### [WHAT YOU HAVE TO DO]
Comb through the entries for "ILoadBalancer" and pull out each line that holds it.
═══ SOURCE RECORDS ═══
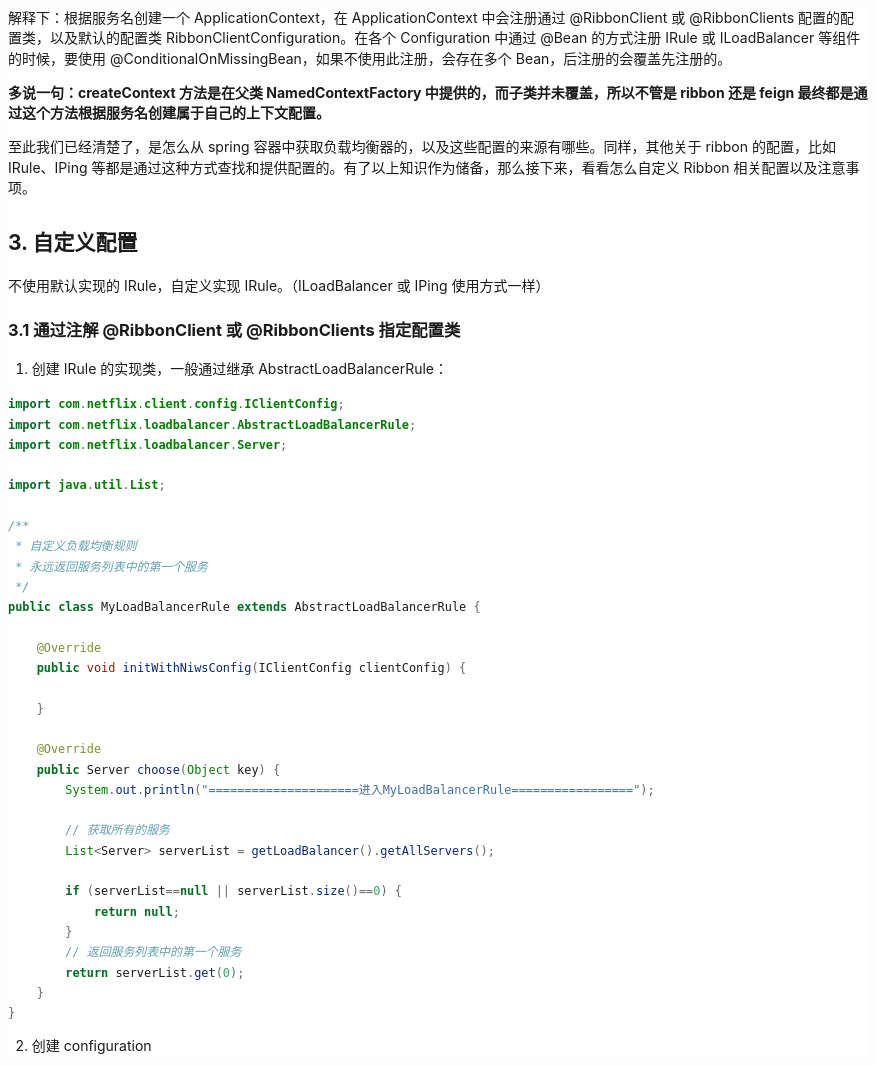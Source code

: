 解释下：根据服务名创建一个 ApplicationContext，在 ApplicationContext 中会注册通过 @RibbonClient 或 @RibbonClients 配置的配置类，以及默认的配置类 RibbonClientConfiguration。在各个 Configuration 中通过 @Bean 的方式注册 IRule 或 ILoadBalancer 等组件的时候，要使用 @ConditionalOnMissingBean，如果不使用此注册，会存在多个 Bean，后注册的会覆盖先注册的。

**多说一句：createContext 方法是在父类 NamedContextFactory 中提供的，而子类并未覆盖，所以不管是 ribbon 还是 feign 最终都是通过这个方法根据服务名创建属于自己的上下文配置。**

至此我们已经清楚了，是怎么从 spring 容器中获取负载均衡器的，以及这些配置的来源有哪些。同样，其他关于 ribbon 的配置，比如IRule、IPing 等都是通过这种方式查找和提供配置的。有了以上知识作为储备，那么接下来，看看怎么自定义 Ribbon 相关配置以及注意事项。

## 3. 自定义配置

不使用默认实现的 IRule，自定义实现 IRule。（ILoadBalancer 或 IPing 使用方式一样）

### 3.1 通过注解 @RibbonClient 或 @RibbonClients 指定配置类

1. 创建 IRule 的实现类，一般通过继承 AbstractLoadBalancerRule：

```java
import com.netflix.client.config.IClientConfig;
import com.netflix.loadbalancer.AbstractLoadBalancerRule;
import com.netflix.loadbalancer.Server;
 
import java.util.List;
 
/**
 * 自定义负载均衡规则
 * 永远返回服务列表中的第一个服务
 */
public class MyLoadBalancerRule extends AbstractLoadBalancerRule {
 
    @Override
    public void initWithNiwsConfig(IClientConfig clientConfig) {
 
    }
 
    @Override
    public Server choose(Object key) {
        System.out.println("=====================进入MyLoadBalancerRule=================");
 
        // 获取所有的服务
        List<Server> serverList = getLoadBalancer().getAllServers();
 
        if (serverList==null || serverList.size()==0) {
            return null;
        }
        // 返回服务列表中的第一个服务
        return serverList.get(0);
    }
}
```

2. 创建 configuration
═══
### [EXERCISE SOLUTION]
: 解释下：根据服务名创建一个 ApplicationContext，在 ApplicationContext 中会注册通过 @RibbonClient 或 @RibbonClients 配置的配置类，以及默认的配置类 RibbonClientConfiguration。在各个 Configuration 中通过 @Bean 的方式注册 IRule 或 ILoadBalancer 等组件的时候，要使用 @ConditionalOnMissingBean，如果不使用此注册，会存在多个 Bean，后注册的会覆盖先注册的。
不使用默认实现的 IRule，自定义实现 IRule。（ILoadBalancer 或 IPing 使用方式一样）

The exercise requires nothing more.